The hooks arent on yet cus i have to buy them sometime soon so i can wear em. what do u guys think of this style?


----------



## medusalox (Mar 19, 2007)

AWwww! those are adorable!


----------



## Kimberleigh (Mar 19, 2007)

Those are so cute!  How did you make those??


----------



## spectrolite (Mar 19, 2007)

Eeeeee those are cuuuutey! 
	

	
	
		
		

		
		
	


	




 Looking at them makes me feel happy.


----------



## jenii (Mar 20, 2007)

So cute!! Kinda makes me wish I had pierced ears, but my hair's so thick you can never see my ears anyway. XD


----------



## MzEmo (Mar 20, 2007)

Quote:

   Originally Posted by *Kimberleigh* 

 
_Those are so cute!  How did you make those??_

 
after looking at sites that sold those kind of earrings i saw they made it out of clay and i realized i had clay so then i made it. you just form it to look however you want. whether its chocolate cake cupcake or cookies or what not you can make it out of clay


----------



## MxAxC-_ATTACK (Mar 20, 2007)

Its Modeling Clay. which is different from the Clay you would use to make a pot with . (just to be more specific) 

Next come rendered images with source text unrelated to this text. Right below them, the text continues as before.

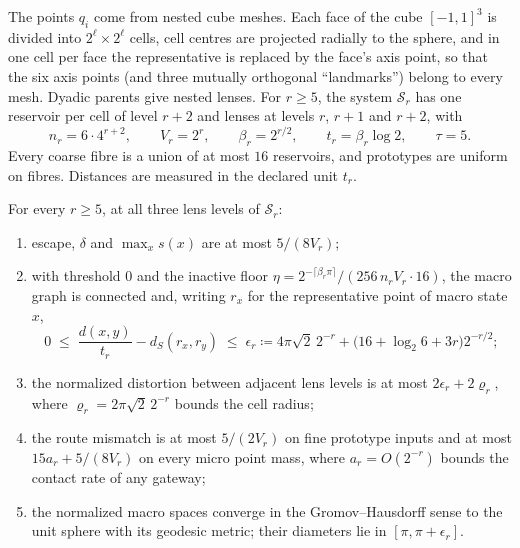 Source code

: \documentclass[11pt]{article}
\begin{document}
The points $q_i$ come from nested cube meshes.
Each face of the cube $[-1,1]^3$ is divided into $2^{\ell}\times2^{\ell}$ cells, cell centres are projected radially to the sphere, and in one cell per face the representative is replaced by the face's axis point, so that the six axis points (and three mutually orthogonal ``landmarks'') belong to every mesh.
Dyadic parents give nested lenses.
For $r\ge5$, the system $\mathcal S_r$ has one reservoir per cell of level $r+2$ and lenses at levels $r$, $r+1$ and $r+2$, with
\begin{equation}
n_r=6\cdot4^{r+2},\qquad V_r=2^r,\qquad \beta_r=2^{r/2},\qquad t_r=\beta_r\log2,\qquad\tau=5.
\end{equation}
Every coarse fibre is a union of at most $16$ reservoirs, and prototypes are uniform on fibres.
Distances are measured in the declared unit $t_r$.

\begin{theorem}
\label{thm:sphere}
For every $r\ge5$, at all three lens levels of $\mathcal S_r$:
\begin{enumerate}[label=(\roman*)]
\item escape, $\delta$ and $\max_x s(x)$ are at most $5/(8V_r)$;
\item with threshold $0$ and the inactive floor $\eta=2^{-\lceil\beta_r\pi\rceil}/(256\,n_rV_r\cdot16)$, the macro graph is connected and, writing $r_x$ for the representative point of macro state $x$,
\begin{equation}
0\;\le\;\frac{d(x,y)}{t_r}-d_S(r_x,r_y)\;\le\;\epsilon_r\coloneqq 4\pi\sqrt2\,2^{-r}+\bigl(16+\log_2 6+3r\bigr)2^{-r/2};
\end{equation}
\item the normalized distortion between adjacent lens levels is at most $2\epsilon_r+2\varrho_r$, where $\varrho_r=2\pi\sqrt2\,2^{-r}$ bounds the cell radius;
\item the route mismatch is at most $5/(2V_r)$ on fine prototype inputs and at most $15a_r+5/(8V_r)$ on every micro point mass, where $a_r=O(2^{-r})$ bounds the contact rate of any gateway;
\item the normalized macro spaces converge in the Gromov--Hausdorff sense to the unit sphere with its geodesic metric; their diameters lie in $[\pi,\pi+\epsilon_r]$.
\end{enumerate}
\end{theorem}
\end{document}
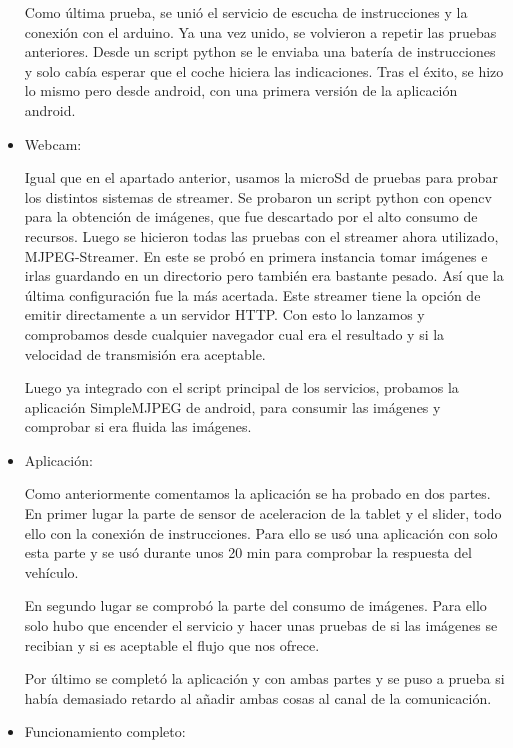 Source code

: \documentclass{pclass}
\begin{document}
\begin{itemize}
		Como última prueba, se unió el servicio de escucha de instrucciones y la conexión con el arduino. Ya una vez unido, se volvieron a repetir las pruebas anteriores. Desde un script python se le enviaba una batería de instrucciones y solo cabía esperar que el coche hiciera las indicaciones. Tras el éxito, se hizo lo mismo pero desde android, con una primera versión de la aplicación android.
		
	
	
	\item Webcam:
	
		Igual que en el apartado anterior, usamos la microSd de pruebas para probar los distintos sistemas de streamer. Se probaron un script python con opencv para la obtención de imágenes, que fue descartado por el alto consumo de recursos. Luego se hicieron todas las pruebas con el streamer ahora utilizado, MJPEG-Streamer. En este se probó en primera instancia tomar imágenes e irlas guardando en un directorio pero también era bastante pesado. Así que la última configuración fue la más acertada. Este streamer tiene la opción de emitir directamente a un servidor HTTP. Con esto lo lanzamos y comprobamos desde cualquier navegador cual era el resultado y si la velocidad de transmisión era aceptable.
		
		Luego ya integrado con el script principal de los servicios, probamos la aplicación SimpleMJPEG de android, para consumir las imágenes y comprobar si era fluida las imágenes.
	
	\item Aplicación:
	
		Como anteriormente comentamos la aplicación se ha probado en dos partes. En primer lugar la parte de sensor de aceleracion de la tablet y el slider, todo ello con la conexión de instrucciones. Para ello se usó una aplicación con solo esta parte y se usó durante unos 20 min para comprobar la respuesta del vehículo.
		
		En segundo lugar se comprobó la parte del consumo de imágenes. Para ello solo hubo que encender el servicio y hacer unas pruebas de si las imágenes se recibian y si es aceptable el flujo que nos ofrece.
		
		Por último se completó la aplicación y con ambas partes y se puso a prueba si había demasiado retardo al añadir ambas cosas al canal de la comunicación.
	
	\item Funcionamiento completo:
	
		
	
\end{itemize}
\end{document}

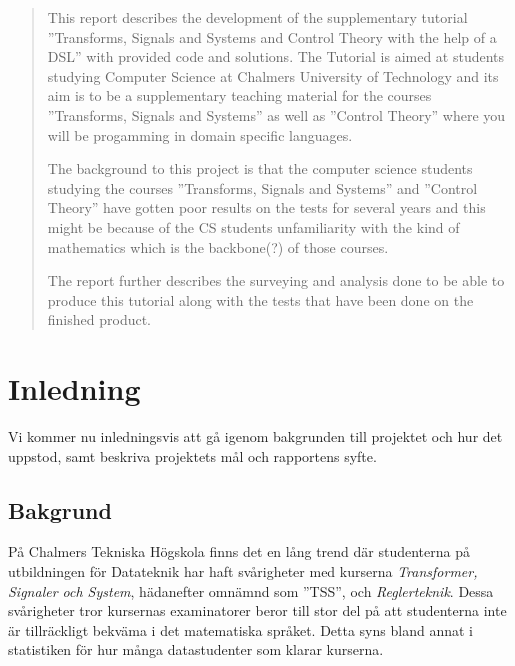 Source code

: \documentclass[]{article}
\begin{document}
\renewcommand*\abstractname{Abstract}
\begin{abstract}
This report describes the development of the supplementary tutorial ''Transforms, Signals and Systems and Control Theory with the help of a DSL'' with provided code and solutions. The Tutorial is aimed at students studying Computer Science at Chalmers University of Technology and its aim is to be a supplementary teaching material for the courses ''Transforms, Signals and Systems'' as well as ''Control Theory'' where you will be progamming in domain specific languages.

The background to this project is that the computer science students studying the courses ''Transforms, Signals and Systems'' and ''Control Theory'' have gotten poor results on the tests for several years and this might be because of the CS students unfamiliarity with the kind of mathematics which is the backbone(?) of those courses. 

The report further describes the surveying and analysis done to be able to produce this tutorial along with the tests that have been done on the finished product.
\end{abstract}
\newpage



\newpage
\tableofcontents

\newpage

\printglossary[title=Ordlista,nonumberlist]

\newpage

\setlength{\parskip}{2mm}
\setlength{\parindent}{0pt}


\section{Inledning}
Vi kommer nu inledningsvis att gå igenom bakgrunden till projektet och hur det uppstod, samt beskriva projektets mål och rapportens syfte.

\subsection{Bakgrund}
%

På Chalmers Tekniska Högskola finns det en lång trend där
studenterna på utbildningen för Datateknik har haft svårigheter
med kurserna \textit{Transformer, Signaler och System}, hädanefter omnämnd
som ''\gls{TSS}'', och \textit{Reglerteknik}.
Dessa svårigheter tror kursernas examinatorer beror till stor del på att
studenterna inte är tillräckligt bekväma i det matematiska språket.
Detta syns bland annat i statistiken för hur många datastudenter som
klarar kurserna. 
\end{document}
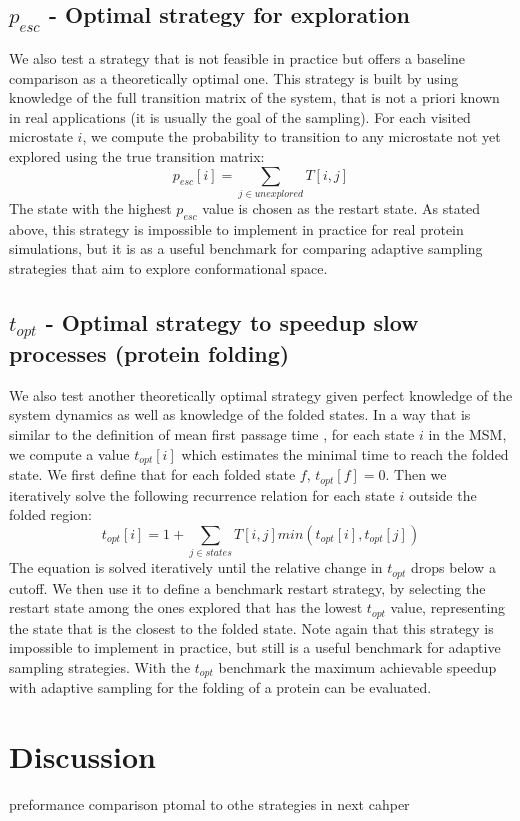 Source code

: \subsection{$p_{esc}$ - Optimal strategy for exploration}
We also test a strategy that is not feasible in practice but offers a baseline
comparison as a theoretically optimal one. This strategy is built by using knowledge
of the full transition matrix of the system, that is not a priori known in real
applications (it is usually the goal of the sampling).
For each visited microstate $i$, we
compute the probability to transition to any microstate not yet explored using
the true transition matrix:
%
$$p_{esc}[i]=\sum_{j \in unexplored}T[i, j]$$
%
The state with the highest $p_{esc}$ value is chosen as the restart state. As stated above,
this strategy is impossible to implement in practice for real protein
simulations, but it is as a useful benchmark for comparing adaptive sampling
strategies that aim to explore conformational space.

\subsection{$t_{opt}$ - Optimal strategy to speedup slow processes (protein folding)} 
We also test another theoretically optimal strategy given perfect knowledge of the
system dynamics as well as knowledge of the folded states. In a way that is
similar to the definition of mean first passage time \cite{mfptbook},
for each state $i$ in the MSM, we compute a value $t_{opt}[i]$ which 
estimates the minimal time to reach the folded state.
We first define that for each folded state $f$, $t_{opt}[f] = 0$. Then we
iteratively solve the following recurrence relation for each state $i$ outside the folded region:
%
$$t_{opt}[i]=1+\sum_{j \in states}T[i,j]min(t_{opt}[i],t_{opt}[j])$$
%
The equation is solved iteratively until the relative change in $t_{opt}$ drops
below a cutoff. We then use it to define a benchmark restart strategy, by
selecting the restart state among the ones explored that has the lowest
$t_{opt}$ value, representing the state that is the closest to the folded
state. Note again that this strategy is impossible to implement in
practice, but still is a useful benchmark for adaptive sampling strategies.
With the $t_{opt}$ benchmark the maximum achievable speedup with adaptive
sampling for the folding of a protein can be evaluated.


\section{\label{sec:methods}Discussion}
preformance comparison ptomal to  othe strategies in next cahper




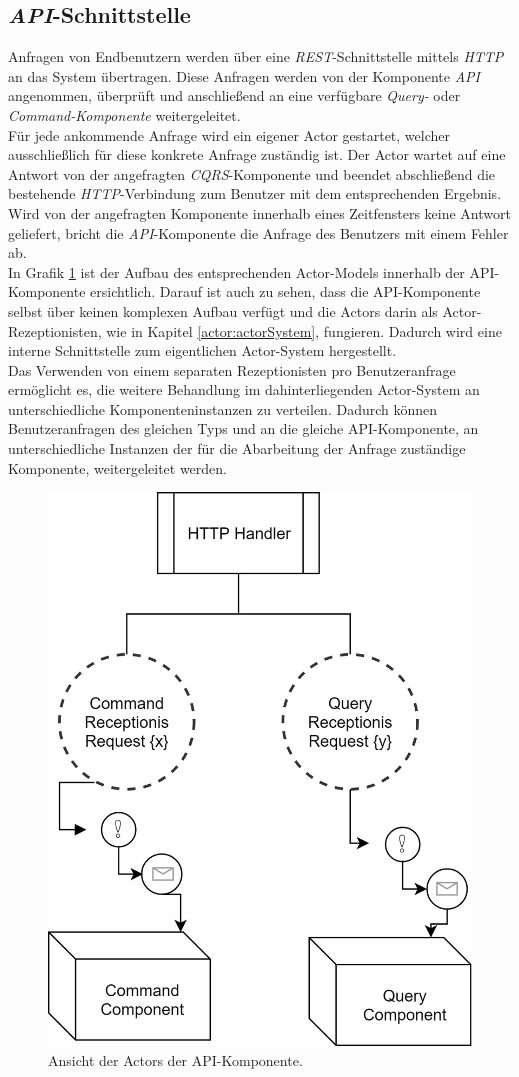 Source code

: \subsection{\textit{API}-Schnittstelle}
\label{subsec:implementation:apiComponente}
Anfragen von Endbenutzern werden über eine \textit{REST}-Schnittstelle mittels \textit{HTTP} an das System übertragen. Diese Anfragen werden von der Komponente \textit{API} angenommen, überprüft und anschließend an eine verfügbare \textit{Query-} oder \textit{Command-Komponente} weitergeleitet. \\
Für jede ankommende Anfrage wird ein eigener Actor gestartet, welcher ausschließlich für diese konkrete Anfrage zuständig ist. Der Actor wartet auf eine Antwort von der angefragten \textit{CQRS}-Komponente und beendet abschließend die bestehende \textit{HTTP}-Verbindung zum Benutzer mit dem entsprechenden Ergebnis. Wird von der angefragten Komponente innerhalb eines Zeitfensters keine Antwort geliefert, bricht die \textit{API}-Komponente die Anfrage des Benutzers mit einem Fehler ab. \\
In Grafik \ref{fig:implementation:apiActorModel} ist der Aufbau des entsprechenden  Actor-Models innerhalb der API-Komponente ersichtlich. Darauf ist auch zu sehen, dass die API-Komponente selbst über keinen komplexen Aufbau verfügt und die Actors darin als Actor-Rezeptionisten, wie in Kapitel \ref{actor:actorSystem}, fungieren. Dadurch wird eine interne Schnittstelle zum eigentlichen Actor-System hergestellt. \\
Das Verwenden von einem separaten Rezeptionisten pro Benutzeranfrage ermöglicht es, die weitere Behandlung im dahinterliegenden Actor-System an unterschiedliche Komponenteninstanzen zu verteilen. Dadurch können Benutzeranfragen des gleichen Typs und an die gleiche API-Komponente, an unterschiedliche Instanzen der für die Abarbeitung der Anfrage zuständige Komponente, weitergeleitet werden. 
\begin{figure}
  \centering
  \includegraphics[width=0.5\linewidth]{gfx/implementation/apiActorModel}
  \caption{Ansicht der Actors der API-Komponente.}
  \label{fig:implementation:apiActorModel}
\end{figure} 

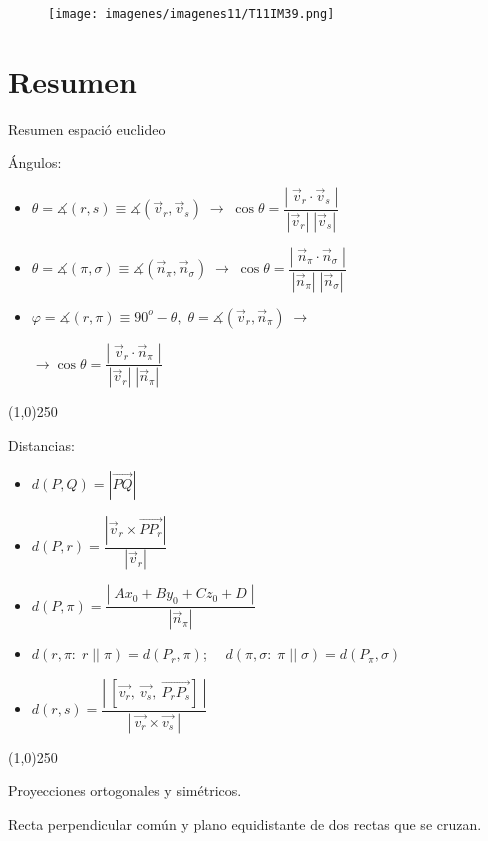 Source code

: $\quad$ 

$\quad$ 

$\quad$ %

\begin{figure}[H]
		\centering
		\texttt{[image: imagenes/imagenes11/T11IM39.png]}
	\end{figure}

\newpage %

\section{Resumen}

\begin{myalertblock}{Resumen espació euclideo}

Ángulos:

\begin{itemize}
\item $\theta=\measuredangle(r,s)\equiv \measuredangle(\vec v_r,\vec v_s) \; \to \; \cos \theta = \dfrac {|\;\vec v_r \cdot \vec v_s\;|}{|\vec v_r|\;|\vec v_s|}$

\item $\theta=\measuredangle(\pi,\sigma)\equiv \measuredangle(\vec n_{\pi},\vec n_{\sigma}) \; \to \; \cos \theta = \dfrac {|\;\vec n_{\pi} \cdot \vec n_{\sigma}\;|}{|\vec n_{\pi}|\;|\vec n_{\sigma}|}$

\item $\varphi=\measuredangle(r,\pi)\equiv 90^o-\theta,\;\theta=\measuredangle(\vec v_r,\vec n_{\pi}) \; \to \;$

$\to  \cos \theta = \dfrac {|\;\vec v_r \cdot \vec n_{\pi}\;|}{|\vec v_r|\;|\vec n_{\pi}|}$
\end{itemize}
\line(1,0){250} 

Distancias:

\begin{itemize}
\item $d(P,Q)=|\overrightarrow{PQ}|$ $\qquad$
\item $d(P,r)=\dfrac {|\vec v_r \times \overrightarrow{PP_r}|}{|\vec v_r|}$

\item $d(P,\pi)=\dfrac {|\;Ax_0+By_0+Cz_0+D\;|}{|\vec n_{\pi}|}$

\item \begin{small}$d(r,\pi:\; r\;||\; \pi)=d(P_r,\pi)$;$\quad$
$d(\pi,\sigma:\;\pi\;||\;\sigma)=d(P_{\pi},\sigma)$\end{small}

\item $d(r,s)=\dfrac{|\ [\vec{v_r},\ \vec{v_{s}},\ \overrightarrow{P_rP_s}]\ |}{|\ \vec{v_r} \times \vec{v_s} \ |}$
\end{itemize}
\line(1,0){250} 

Proyecciones ortogonales y simétricos.

Recta perpendicular común y plano equidistante de dos rectas que se cruzan.

\end{myalertblock}




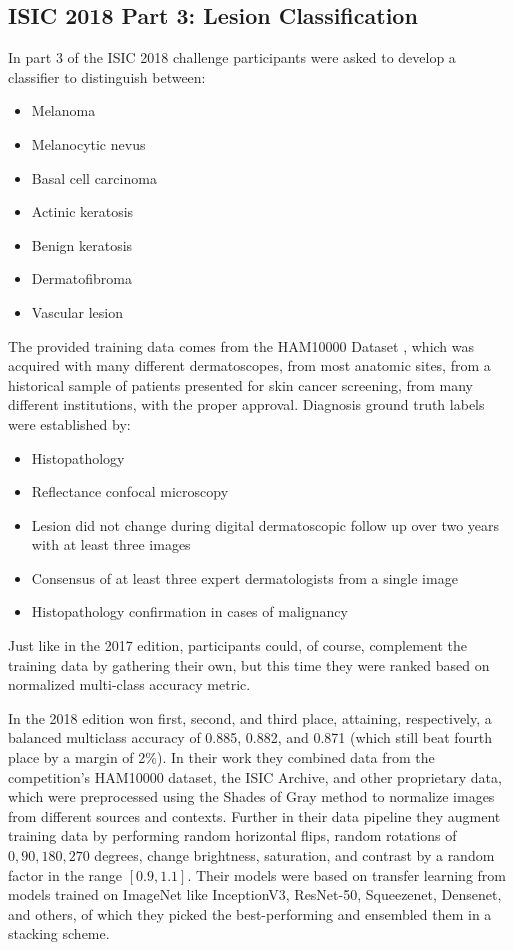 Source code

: \subsection{ISIC 2018 Part 3: Lesion Classification}

In part 3 of the ISIC 2018 challenge participants were asked to develop a classifier to distinguish between:

\begin{itemize}
    \item Melanoma
    \item Melanocytic nevus
    \item Basal cell carcinoma
    \item Actinic keratosis
    \item Benign keratosis
    \item Dermatofibroma
    \item Vascular lesion
\end{itemize}

The provided training data comes from the HAM10000 Dataset \cite{ham10000}, which was acquired with many different dermatoscopes, from most anatomic sites, from a historical sample of patients presented for skin cancer screening, from many different institutions, with the proper approval. Diagnosis ground truth labels were established by:

\begin{itemize}
    \item Histopathology
    \item Reflectance confocal microscopy
    \item Lesion did not change during digital dermatoscopic follow up over two years with at least three images
    \item Consensus of at least three expert dermatologists from a single image
    \item Histopathology confirmation in cases of malignancy
\end{itemize}

Just like in the 2017 edition, participants could, of course, complement the training data by gathering their own, but this time they were ranked based on normalized multi-class accuracy metric.

In the 2018 edition \citeauthor{isic2018first} \cite{isic2018first} won first, second, and third place, attaining, respectively, a balanced multiclass accuracy of 0.885, 0.882, and 0.871 (which still beat fourth place by a margin of 2\%). In their work they combined data from the competition's HAM10000 dataset, the ISIC Archive, and other proprietary data, which were preprocessed using the Shades of Gray method to normalize images from different sources and contexts. Further in their data pipeline they augment training data by performing random horizontal flips, random rotations of ${0, 90, 180, 270}$ degrees, change brightness, saturation, and contrast by a random factor in the range $[0.9, 1.1]$. Their models were based on transfer learning from models trained on ImageNet like InceptionV3, ResNet-50, Squeezenet, Densenet, and others, of which they picked the best-performing and ensembled them in a stacking scheme.

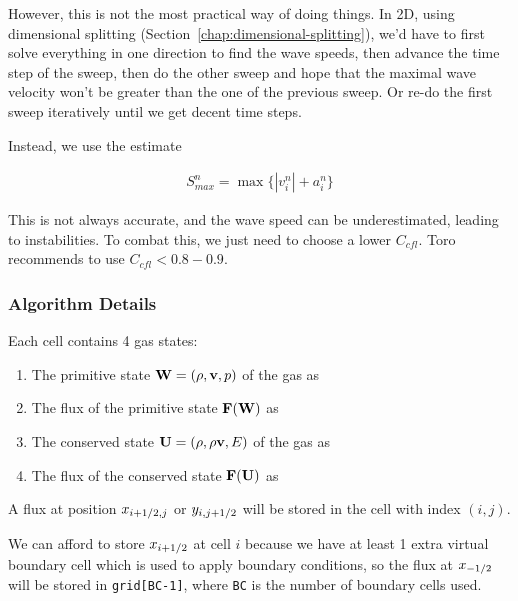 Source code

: However, this is not the most practical way of doing things.
In 2D, using dimensional splitting (Section~\ref{chap:dimensional-splitting}),
we'd have to first solve everything in one direction to find the wave speeds,
then advance the time step of the sweep, then do the other sweep and hope that
the maximal wave velocity won't be greater than the one of the previous sweep.
Or re-do the first sweep iteratively until we get decent time steps.

Instead, we use the estimate

\begin{align}
	S^n_{max} = \max\{ |v_i^n| + a_i^n \}
\end{align}

This is not always accurate, and the wave speed can be underestimated, leading
to instabilities. To combat this, we just need to choose a lower $C_{cfl}$.
Toro recommends to use $C_{cfl} < 0.8 - 0.9$.













\subsubsection{Algorithm Details}\label{chap:godunov-details}

Each cell contains 4 gas states:

\begin{enumerate}
\item The primitive state $\mathbf{W} = (\rho, \mathbf{v}, p)$ of the gas as 
\item The flux of the primitive state $\mathbf{F}(\mathbf{W})$ as 
\item The conserved state $\mathbf{U} = (\rho, \rho \mathbf{v}, E)$ of the gas as 
\item The flux of the conserved state $\mathbf{F}(\mathbf{U})$ as 
\end{enumerate}


A flux at position $x_{i+1/2, j}$ or $y_{i, j+1/2}$ will be stored in the
cell with index $(i, j)$.


We can afford to store $x_{i+1/2}$ at cell $i$ because we have at least 1
extra virtual boundary cell which is used to apply boundary conditions, so the
flux at $x_{-1/2}$ will be stored in \verb|grid[BC-1]|, where \texttt{BC} is
the number of boundary cells used.
 

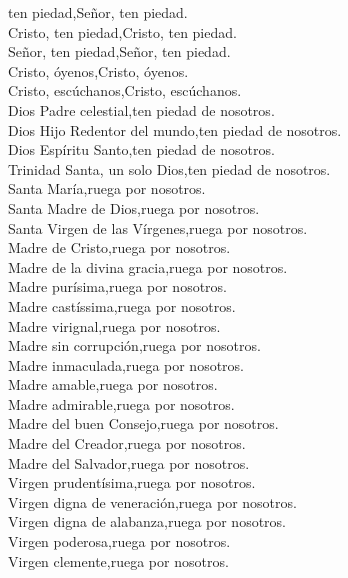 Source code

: ten piedad,\hfill Señor, ten piedad.\\
Cristo, ten piedad,\hfill Cristo, ten piedad.\\
Señor, ten piedad,\hfill Señor, ten piedad.\\
Cristo, óyenos,\hfill Cristo, óyenos.\\
Cristo, escúchanos,\hfill Cristo, escúchanos.\\
Dios Padre celestial,\hfill ten piedad de nosotros.\\
Dios Hijo Redentor del mundo,\hfill ten piedad de nosotros.\\
Dios Espíritu Santo,\hfill ten piedad de nosotros.\\
Trinidad Santa, un solo Dios,\hfill ten piedad de nosotros.\\
Santa María,\hfill ruega por nosotros.\\
Santa Madre de Dios,\hfill ruega por nosotros.\\
Santa Virgen de las Vírgenes,\hfill ruega por nosotros.\\
Madre de Cristo,\hfill ruega por nosotros.\\
Madre de la divina gracia,\hfill ruega por nosotros.\\
Madre purísima,\hfill ruega por nosotros.\\
Madre castíssima,\hfill ruega por nosotros.\\
Madre virignal,\hfill ruega por nosotros.\\
Madre sin corrupción,\hfill ruega por nosotros.\\
Madre inmaculada,\hfill ruega por nosotros.\\
Madre amable,\hfill ruega por nosotros.\\
Madre admirable,\hfill ruega por nosotros.\\
Madre del buen Consejo,\hfill ruega por nosotros.\\
Madre del Creador,\hfill ruega por nosotros.\\
Madre del Salvador,\hfill ruega por nosotros.\\
Virgen prudentísima,\hfill ruega por nosotros.\\
Virgen digna de veneración,\hfill ruega por nosotros.\\
Virgen digna de alabanza,\hfill ruega por nosotros.\\
Virgen poderosa,\hfill ruega por nosotros.\\
Virgen clemente,\hfill ruega por nosotros.\\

They are very cute! I wouldn't wear them as earrings but they would make Fantastic little pendants for necklaces or bracelets!


----------



## prinzessin784 (Mar 20, 2007)

omg I love those!  they are so cute!!


----------



## sharyn (Apr 10, 2007)

woooooooooooooah I likes!!! thanks so much for sharing!!!!


----------



## enraptured (Apr 11, 2007)

Aw, those are really cute! I'd love to see them on. 
	

	
	
		
		

		
		
	


	




 I actually have always liked that cutesy style of jewelry. Maybe you could open your own online shop, eh?


----------



## HayleyVengeance (Apr 11, 2007)

super cute!


----------



## kimmy (Apr 15, 2007)

they're very harajuku! very cuuute.


----------



## franimal (Apr 15, 2007)

those are too adorable. you should start selling those. i cant tell with the size but it seems like theyd be kinda heavy on ur ears.


----------



## mandi (Apr 16, 2007)

Those are adorable! Great job!!


----------



## cyens (Apr 19, 2007)

yours are actually much cuter!


----------



## pearl (Apr 23, 2007)

Those are adorable! I don't think I could personally pull them off though.  O~O
When I saw the title of the thread I was thinking kinky and edible, LOL


----------



## whiteflorals (May 6, 2007)

They do look yummy!


----------



## kaliraksha (May 9, 2007)

Those are adorable... they would be so funky and cute on a bright pink long cardigan replacing the buttons with different candies--- ooh imagine candy corn!


----------



## Willa (May 10, 2007)

Wow!!!
Thank you sooooo much for posting this
Its actually my earrings style
I love it!


----------



## Hilly (May 10, 2007)

so fun!


----------



## MACisME (May 10, 2007)

ahah this is cute..


----------